That she has an inability is not fair nor unfair; it simply is. That you chose
to criminalize her decision to have children via this procedure is a choice,
and in my opinion, it's unfair since it discriminates people and for no good
reason.

I'm a fat, lazy slob, and I'm allowed to have children, and she isn't? That's
simply wrong.

 _Clearly being unfair is allowed as you said "assuming she can afford it",
why should financial ability trump biological suitability? That doesn't seem
fair nor sensible._

Who says it should trump? As far as I'm concerned neither should be restricted
from having children.
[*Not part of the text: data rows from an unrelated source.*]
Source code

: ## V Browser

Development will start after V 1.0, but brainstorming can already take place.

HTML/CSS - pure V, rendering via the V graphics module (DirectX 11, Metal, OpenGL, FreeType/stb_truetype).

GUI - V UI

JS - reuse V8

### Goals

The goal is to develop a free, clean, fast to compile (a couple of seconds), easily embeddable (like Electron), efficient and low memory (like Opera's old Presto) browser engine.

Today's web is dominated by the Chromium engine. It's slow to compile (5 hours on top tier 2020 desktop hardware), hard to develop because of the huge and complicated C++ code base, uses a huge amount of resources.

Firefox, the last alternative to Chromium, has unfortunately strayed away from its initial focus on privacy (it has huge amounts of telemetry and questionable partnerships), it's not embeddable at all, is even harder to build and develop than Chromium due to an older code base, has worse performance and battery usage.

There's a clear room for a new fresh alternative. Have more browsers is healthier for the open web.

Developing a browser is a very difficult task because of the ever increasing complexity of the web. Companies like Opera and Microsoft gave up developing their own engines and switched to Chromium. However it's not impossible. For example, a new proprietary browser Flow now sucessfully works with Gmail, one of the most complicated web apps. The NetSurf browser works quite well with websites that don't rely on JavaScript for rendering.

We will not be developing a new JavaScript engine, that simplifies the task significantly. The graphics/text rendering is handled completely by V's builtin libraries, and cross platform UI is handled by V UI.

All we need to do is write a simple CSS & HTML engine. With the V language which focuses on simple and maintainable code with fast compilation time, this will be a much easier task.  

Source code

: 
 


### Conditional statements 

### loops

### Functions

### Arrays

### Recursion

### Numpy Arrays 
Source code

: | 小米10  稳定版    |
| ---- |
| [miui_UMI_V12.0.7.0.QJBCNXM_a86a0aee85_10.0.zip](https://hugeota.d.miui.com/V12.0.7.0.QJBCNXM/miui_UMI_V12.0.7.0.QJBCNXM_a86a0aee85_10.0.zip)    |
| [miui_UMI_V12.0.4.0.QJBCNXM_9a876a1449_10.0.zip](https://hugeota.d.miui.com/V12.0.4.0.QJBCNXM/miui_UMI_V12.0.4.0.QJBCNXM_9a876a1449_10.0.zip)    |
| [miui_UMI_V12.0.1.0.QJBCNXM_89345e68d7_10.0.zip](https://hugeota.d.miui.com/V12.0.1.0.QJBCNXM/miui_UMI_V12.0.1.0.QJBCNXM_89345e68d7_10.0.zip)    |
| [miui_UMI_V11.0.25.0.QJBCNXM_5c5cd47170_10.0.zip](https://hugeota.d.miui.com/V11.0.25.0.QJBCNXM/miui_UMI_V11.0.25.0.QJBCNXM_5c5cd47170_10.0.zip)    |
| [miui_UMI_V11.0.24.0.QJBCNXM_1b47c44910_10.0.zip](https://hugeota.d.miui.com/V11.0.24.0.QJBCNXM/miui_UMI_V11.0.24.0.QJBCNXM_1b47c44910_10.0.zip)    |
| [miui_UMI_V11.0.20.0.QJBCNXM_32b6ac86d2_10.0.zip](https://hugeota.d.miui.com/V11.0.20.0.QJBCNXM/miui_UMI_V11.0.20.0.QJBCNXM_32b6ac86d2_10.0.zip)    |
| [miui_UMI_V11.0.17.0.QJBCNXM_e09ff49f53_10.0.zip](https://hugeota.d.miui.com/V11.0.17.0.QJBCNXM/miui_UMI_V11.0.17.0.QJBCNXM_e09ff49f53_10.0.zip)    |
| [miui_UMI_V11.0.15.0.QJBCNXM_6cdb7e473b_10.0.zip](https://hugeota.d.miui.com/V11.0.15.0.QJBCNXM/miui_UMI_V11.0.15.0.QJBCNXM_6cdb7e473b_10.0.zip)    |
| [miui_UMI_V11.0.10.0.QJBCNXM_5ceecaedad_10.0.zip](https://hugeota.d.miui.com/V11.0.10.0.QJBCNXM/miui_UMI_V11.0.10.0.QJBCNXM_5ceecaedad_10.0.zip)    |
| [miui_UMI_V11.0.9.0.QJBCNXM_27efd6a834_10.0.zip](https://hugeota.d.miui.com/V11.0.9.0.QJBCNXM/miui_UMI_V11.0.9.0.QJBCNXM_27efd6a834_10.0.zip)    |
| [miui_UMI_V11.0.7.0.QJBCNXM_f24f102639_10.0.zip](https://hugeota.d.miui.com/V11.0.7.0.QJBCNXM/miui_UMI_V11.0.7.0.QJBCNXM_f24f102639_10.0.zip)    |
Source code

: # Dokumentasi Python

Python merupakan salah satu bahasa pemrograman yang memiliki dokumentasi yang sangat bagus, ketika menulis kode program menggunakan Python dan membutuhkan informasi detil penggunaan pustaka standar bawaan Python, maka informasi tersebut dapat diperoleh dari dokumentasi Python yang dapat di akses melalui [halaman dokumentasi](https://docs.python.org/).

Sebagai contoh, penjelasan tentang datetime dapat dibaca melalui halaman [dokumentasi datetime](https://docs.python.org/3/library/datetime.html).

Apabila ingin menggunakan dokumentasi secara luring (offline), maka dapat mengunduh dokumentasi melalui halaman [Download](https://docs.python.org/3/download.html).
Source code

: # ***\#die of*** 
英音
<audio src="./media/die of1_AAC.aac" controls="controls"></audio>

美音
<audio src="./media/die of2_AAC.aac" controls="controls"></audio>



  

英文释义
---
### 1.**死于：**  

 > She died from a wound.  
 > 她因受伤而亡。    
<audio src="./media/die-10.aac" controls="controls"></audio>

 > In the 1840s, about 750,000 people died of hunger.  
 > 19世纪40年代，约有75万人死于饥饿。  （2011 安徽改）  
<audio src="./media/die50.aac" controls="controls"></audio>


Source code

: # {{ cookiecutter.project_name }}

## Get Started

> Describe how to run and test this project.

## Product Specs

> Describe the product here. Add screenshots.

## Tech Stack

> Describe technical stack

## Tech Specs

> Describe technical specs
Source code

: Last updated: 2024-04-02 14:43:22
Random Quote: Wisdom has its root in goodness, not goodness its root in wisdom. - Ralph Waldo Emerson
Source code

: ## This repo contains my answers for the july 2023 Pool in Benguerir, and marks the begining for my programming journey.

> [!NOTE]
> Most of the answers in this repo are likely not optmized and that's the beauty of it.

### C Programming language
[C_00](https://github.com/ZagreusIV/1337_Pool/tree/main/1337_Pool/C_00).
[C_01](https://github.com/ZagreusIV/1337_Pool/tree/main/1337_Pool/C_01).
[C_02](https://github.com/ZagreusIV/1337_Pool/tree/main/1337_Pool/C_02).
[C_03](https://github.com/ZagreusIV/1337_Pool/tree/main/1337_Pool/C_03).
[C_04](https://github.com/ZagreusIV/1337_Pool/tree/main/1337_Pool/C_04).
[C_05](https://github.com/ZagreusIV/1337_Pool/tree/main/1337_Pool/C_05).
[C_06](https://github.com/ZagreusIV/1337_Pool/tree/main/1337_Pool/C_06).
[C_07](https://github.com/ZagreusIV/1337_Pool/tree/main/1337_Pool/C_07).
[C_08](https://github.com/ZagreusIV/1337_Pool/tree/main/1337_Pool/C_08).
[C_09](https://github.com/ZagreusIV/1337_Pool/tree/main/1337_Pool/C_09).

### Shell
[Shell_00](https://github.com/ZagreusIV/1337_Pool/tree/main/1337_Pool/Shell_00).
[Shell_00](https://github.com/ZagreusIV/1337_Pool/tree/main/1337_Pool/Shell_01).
You're the only one arguing for restrictions.

The idea of financial ability was merely to say that my position doesn't
require others to pay for it.

 _Use your shower water to water your lawn, make sure you 're washing without
chemicals that are going to cause a detrimental impact on flora, waterlife,
groundwater and such._

What "chemicals"? It's just a child like any other. We have no reason to
believe it's more harmful than mine or yours. If she should prevented from
having them, on what grounds shouldn't we prevented everyone else?

 _To use your analogy I 'd say choosing to enable_

Ah, but that's the thing. You view this as "choosing to enable". But nobody is
asking you to enable anything; just to not throw people who decide to have the
procedure done in prison (or fining them or whatever).

------
reqres
Perhaps an expert could weigh in here, because I don't really understand the
controversy.

The "third parent" provides mitochondria which, by my understanding, doesn't
affect the genetic makeup of the baby. In other words, the parents' genes
which form the nucleus are intact and unmodified. Isn't this more akin to
receiving an organ transplant than genetic manipulation/selection? Or am I
missing the point here.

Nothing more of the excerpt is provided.